The corn industry goes toe-to-toe with the sugar industry, for the use of the word “sugar.”

The idea that high-fructose corn syrup infuses lots of our food has left a bitter taste in many consumers’ mouths. So the corn industry has started a public relations campaign on behalf of its beleaguered syrup in an attempt to rename the additive as “corn sugar.”

But a civil lawsuit in federal court seeks to stop the renaming. An effort from public health advocates to try to keep the corn industry honest? Nope, the suit was filed by the giants of the sugar industry to protect their brand. The squabble has pitted sugar producers and processors like American Sugar Refining and Imperial Sugar versus corn refining giants like Archer Daniels Midland and Cargill.

Taylor Orr wrote in January (“High-Fructose Corn Syrup’s Health Risks Remain Sticky”) about the facts and myths of high-fructose corn syrup. The additive has been blamed for obesity and other health problems, but Orr found that studies have been inconclusive.

Nevertheless, corn syrup has taken its lumps in public, and companies are taking notice: Hunt’s Ketchup and Pepsi, for example, have dropped the additive and are marketing the change, promoting “real sugar” or “no high-fructose corn syrup” on their packaging.

The federal Food and Drug Administration hasn’t made a decision on whether to approve the name change. Still, it scolded the industry for using “corn sugar” in its advertising.

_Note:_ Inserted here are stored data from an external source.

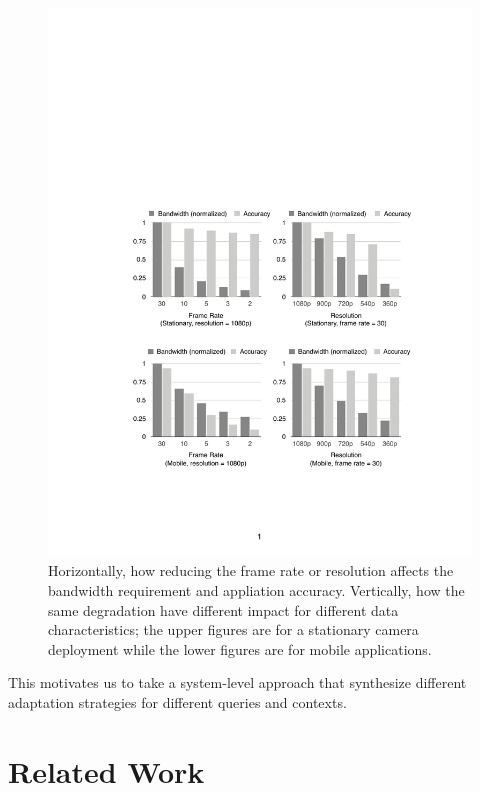 \begin{figure}
  \centering
  \includegraphics[width=\linewidth]{figures/motiv.pdf}
  \caption{Horizontally, how reducing the frame rate or resolution affects the
    bandwidth requirement and appliation accuracy. Vertically, how the same
    degradation have different impact for different data characteristics; the
    upper figures are for a stationary camera deployment while the lower figures
    are for mobile applications.}
  \label{fig:motiv}
\end{figure}

This motivates us to take a system-level approach that synthesize different
adaptation strategies for different queries and contexts.

\section{Related Work}
\label{sec:related-work}

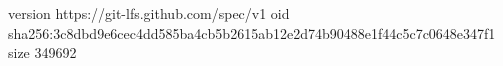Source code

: version https://git-lfs.github.com/spec/v1
oid sha256:3c8dbd9e6cec4dd585ba4cb5b2615ab12e2d74b90488e1f44c5c7c0648e347f1
size 349692
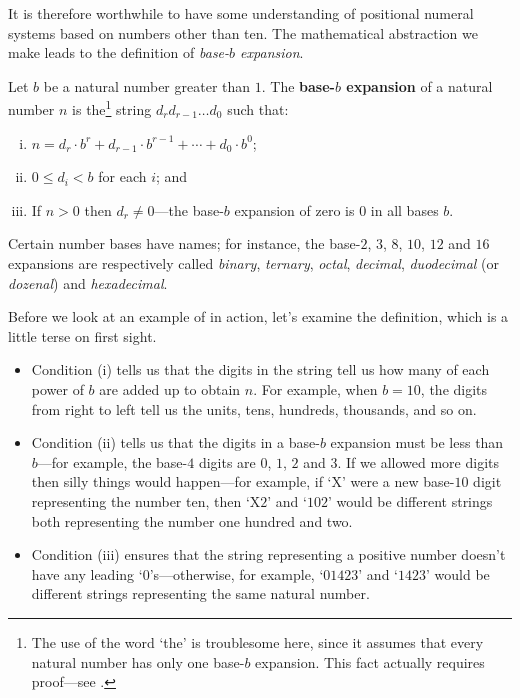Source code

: It is therefore worthwhile to have some understanding of positional numeral systems based on numbers other than ten. The mathematical abstraction we make leads to the definition of \textit{base-$b$ expansion}.

\begin{definition}
\label{defBaseBExpansionPreliminary}
Let $b$ be a natural number greater than $1$. The \textbf{base-$b$ expansion} of a natural number $n$ is the\footnote{The use of the word `the' is troublesome here, since it assumes that every natural number has only one base-$b$ expansion. This fact actually requires proof---see .} string $d_r d_{r-1} \dots d_0$ such that:
\begin{enumerate}[(i)]
\item $n = d_r \cdot b^r + d_{r-1} \cdot b^{r-1} + \cdots + d_0 \cdot b^0$;
\item $0 \le d_i < b$ for each $i$; and
\item If $n>0$ then $d_r \ne 0$---the base-$b$ expansion of zero is $0$ in all bases $b$.
\end{enumerate}
Certain number bases have names; for instance, the base-$2$, $3$, $8$, $10$, $12$ and $16$ expansions are respectively called \textit{binary}, \textit{ternary}, \textit{octal}, \textit{decimal}, \textit{duodecimal} (or \textit{dozenal}) and \textit{hexadecimal}.
\end{definition}

Before we look at an example of  in action, let's examine the definition, which is a little terse on first sight.
\begin{itemize}
\item Condition (i) tells us that the digits in the string tell us how many of each power of $b$ are added up to obtain $n$. For example, when $b=10$, the digits from right to left tell us the units, tens, hundreds, thousands, and so on.
\item Condition (ii) tells us that the digits in a base-$b$ expansion must be less than $b$---for example, the base-$4$ digits are $0$, $1$, $2$ and $3$. If we allowed more digits then silly things would happen---for example, if `$\mathrm{X}$' were a new base-$10$ digit representing the number ten, then `$\mathrm{X}2$' and `$102$' would be different strings both representing the number one hundred and two.
\item Condition (iii) ensures that the string representing a positive number doesn't have any leading `$0$'s---otherwise, for example, `$01423$' and `$1423$' would be different strings representing the same natural number.
\end{itemize}

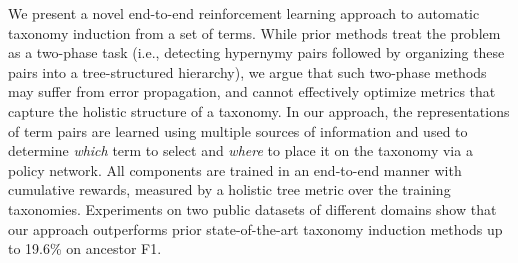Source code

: We present a novel end-to-end reinforcement learning approach to automatic taxonomy induction from a set of terms. While prior methods treat the problem as a two-phase task (i.e., detecting hypernymy pairs followed by organizing these pairs into a tree-structured hierarchy), we argue that such two-phase methods may suffer from error propagation, and cannot effectively optimize metrics that capture the holistic structure of a taxonomy. In our approach, the representations of term pairs are learned using multiple sources of information and used to determine \textit{which} term to select and \textit{where} to place it on the taxonomy via a policy network. All components are trained in an end-to-end manner with cumulative rewards, measured by a holistic tree metric over the training taxonomies. Experiments on two public datasets of different domains show that our approach outperforms prior state-of-the-art taxonomy induction methods up to 19.6\% on ancestor F1.
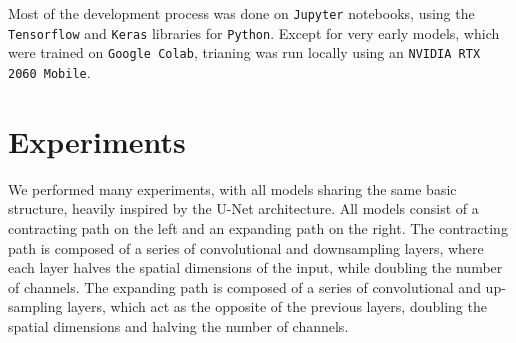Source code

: \documentclass[11pt]{article}
\begin{document}
\begin{multicols}{2}


      Most of the development process was done on \texttt{Jupyter} notebooks, using the \texttt{Tensorflow}\cite{TensorFlow} and \texttt{Keras}\cite{chollet2015keras} libraries for \texttt{Python}. Except for very early models, which were trained on \texttt{Google Colab}, trianing was run locally using an \texttt{NVIDIA RTX 2060 Mobile}.

      \label{sec:experiments}
      \section{Experiments}
      We performed many experiments, with all models sharing the same basic structure, heavily inspired by the U-Net\cite{ronneberger2015unetconvolutionalnetworksbiomedical} architecture. All models consist of a contracting path on the left and an expanding path on the right. The contracting path is composed of a series of convolutional and downsampling layers, where each layer halves the spatial dimensions of the input, while doubling the number of channels. The expanding path is composed of a series of convolutional and up-sampling layers, which act as the opposite of the previous layers, doubling the spatial dimensions and halving the number of channels.


\end{multicols}
\end{document}
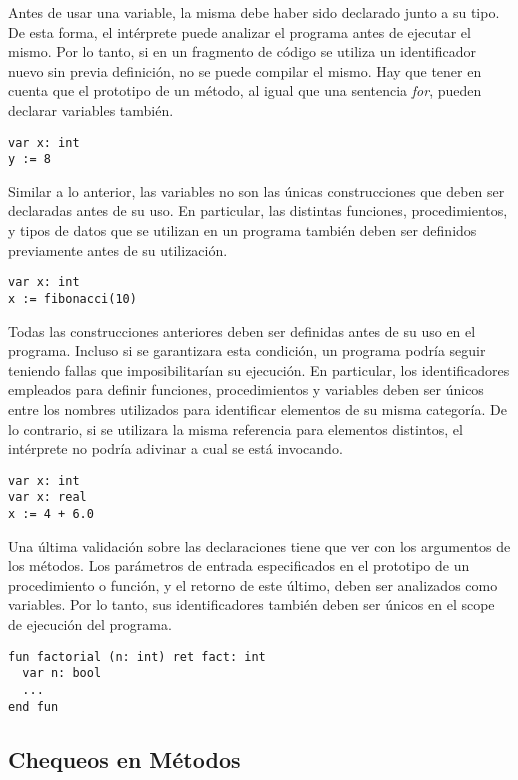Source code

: \documentclass{article}
\begin{document}
Antes de usar una variable, la misma debe haber sido declarado junto a su tipo.
De esta forma, el intérprete puede analizar el programa antes de ejecutar el mismo.
Por lo tanto, si en un fragmento de código se utiliza un identificador nuevo sin previa definición, no se puede compilar el mismo.
Hay que tener en cuenta que el prototipo de un método, al igual que una sentencia \textit{for}, pueden declarar variables también.
\begin{lstlisting}
var x: int
y := 8
\end{lstlisting}

Similar a lo anterior, las variables no son las únicas construcciones que deben ser declaradas antes de su uso.
En particular, las distintas funciones, procedimientos, y tipos de datos que se utilizan en un programa también deben ser definidos previamente antes de su utilización.
\begin{lstlisting}
var x: int
x := fibonacci(10)
\end{lstlisting}

Todas las construcciones anteriores deben ser definidas antes de su uso en el programa.
Incluso si se garantizara esta condición, un programa podría seguir teniendo fallas que imposibilitarían su ejecución.
En particular, los identificadores empleados para definir funciones, procedimientos y variables deben ser únicos entre los nombres utilizados para identificar elementos de su misma categoría.
De lo contrario, si se utilizara la misma referencia para elementos distintos, el intérprete no podría adivinar a cual se está invocando.
\begin{lstlisting}
var x: int
var x: real
x := 4 + 6.0
\end{lstlisting}

Una última validación sobre las declaraciones tiene que ver con los argumentos de los métodos.
Los parámetros de entrada especificados en el prototipo de un procedimiento o función, y el retorno de este último, deben ser analizados como variables.
Por lo tanto, sus identificadores también deben ser únicos en el scope de ejecución del programa.
\begin{lstlisting}
fun factorial (n: int) ret fact: int
  var n: bool
  ...
end fun
\end{lstlisting}

\subsection{Chequeos en Métodos}
\end{document}
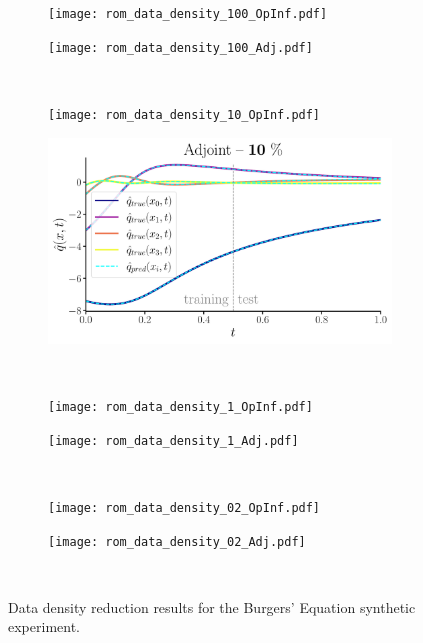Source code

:\vspace{1.0cm}

\begin{figure}[h!]
  \centering
  \begin{subfigure}[c]{0.49\textwidth}
      \centering
      \texttt{[image: rom\_data\_density\_100\_OpInf.pdf]}
  \end{subfigure}
  \begin{subfigure}[c]{0.49\textwidth}
      \centering
      \texttt{[image: rom\_data\_density\_100\_Adj.pdf]}
  \end{subfigure} \\[1ex]
    
  \begin{subfigure}[c]{0.49\textwidth}
      \centering
      \texttt{[image: rom\_data\_density\_10\_OpInf.pdf]}
  \end{subfigure} 
  \begin{subfigure}[c]{0.49\textwidth}
      \centering
      \includegraphics[width=\linewidth]{figures/rom_data_density_10_Adj.pdf}
  \end{subfigure} \\[1ex]
    
  \begin{subfigure}[c]{0.49\textwidth}
      \centering
      \texttt{[image: rom\_data\_density\_1\_OpInf.pdf]}
  \end{subfigure} 
  \begin{subfigure}[c]{0.49\textwidth}
      \centering
      \texttt{[image: rom\_data\_density\_1\_Adj.pdf]}
  \end{subfigure} \\[1ex]
    
  \begin{subfigure}[c]{0.49\textwidth}
      \centering
      \texttt{[image: rom\_data\_density\_02\_OpInf.pdf]}
  \end{subfigure} 
  \begin{subfigure}[c]{0.49\textwidth}
      \centering
      \texttt{[image: rom\_data\_density\_02\_Adj.pdf]}
  \end{subfigure} \\[1ex]
  \caption{Data density reduction results for the Burgers' Equation synthetic experiment.}
  \label{fig:five_by_two}
\end{figure}


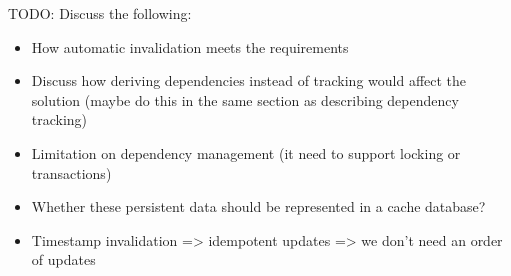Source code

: TODO: Discuss the following:

\begin{itemize}
  \item How automatic invalidation meets the requirements
  \item Discuss how deriving dependencies instead of tracking would affect the solution (maybe do this in the same section as describing dependency tracking)
  \item Limitation on dependency management (it need to support locking or transactions)
  \item Whether these persistent data should be represented in a cache database?
  \item Timestamp invalidation => idempotent updates => we don't need an order of updates
\end{itemize}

The FDA can take action if food companies were to use a new name on a product, but they can only scold when it comes to the industry’s ads.

BY THE WAY
When news breaks, this blog shows that Miller-McCune has the topic covered.

Judge Consuelo Marshall of the United States District Court, Central District of California is currently responding to a motion from the defendants to dismiss the case. (Read the plaintiffs’ complaint here, and the defendants’ motion to dismiss here.)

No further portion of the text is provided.